Not a bug. LXD properly invoked CRIU which then failed to dump your container with a pretty clear error.

Note that even if you get past that network dumping error, there's no way you'll be able to dump a bionic container. Both systemd and AppArmor in those cause structures and sockets that CRIU cannot handle at this time.

YuichiroMaeyama commented 4 years ago

thank you for your quick response. I understood that it was a problem on the CRIU side. So I have two questions

  1. Will live migration succeed if I use a distribution other than Bionic Container? What distribution should I use for live migration?

  2. What are your plans and progress in discussing this issue with the CRIU, and do you plan to incorporate live migration support into milestones in the future? I would appreciate it if you could tell me your plan.

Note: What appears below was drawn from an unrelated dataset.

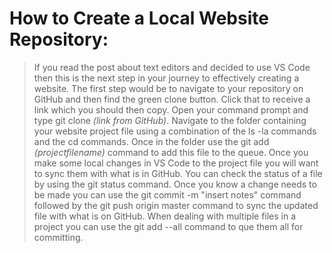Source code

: # How to Create a Local Website Repository:

> If you read the post about text editors and decided to use VS Code then this is the next step in your journey to effectively creating a website. The first step would be to navigate to your repository on GitHub and then find the green clone button. Click that to receive a link which you should then copy. Open your command prompt and type git clone *(link from GitHub)*. Navigate to the folder containing your website project file using a combination of the ls -la commands and the cd commands. Once in the folder use the git add *(projectfilename)* command to add this file to the queue. Once you make some local changes in VS Code to the project file you will want to sync them with what is in GitHub. You can check the status of a file by using the git status command. Once you know a change needs to be made you can use the git commit -m "insert notes" command followed by the git push origin master command to sync the updated file with what is on GitHub. When dealing with multiple files in a project you can use the git add --all command to que them all for committing.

stgraber commented 4 years ago

We used to have funding to work on CRIU as mostly a research project type thing, that's what got us our current integration and a number of fixes for CRIU but that is no longer the case and we don't have anyone on the team working on this at this time.

Busybox/Alpine are the best for checkpoint/restore at this time, so long as you don't run any recent services on it. On the network side, currently only containers without a network device are working as I believe our modern network device logic doesn't work with it at this time.

stgraber commented 4 years ago

So it can be used for a demo of CRIU but that's about the extent of its use at this time. There are active users of this mind you, but they have extremely specific workloads which just happen to tick all the right boxes.

stgraber commented 3 years ago

@intrepidsilence until CRIU/liblxc get fixed to handle the current NIC devices, stateless migration is your best bet. You could do a first couple of pass with lxc copy SRC DEST --refresh to get you as close as possible, then stop the source, do another refresh and start the destination.

intrepidsilence commented 3 years ago

@stgraber Thank you so much for the quick reply.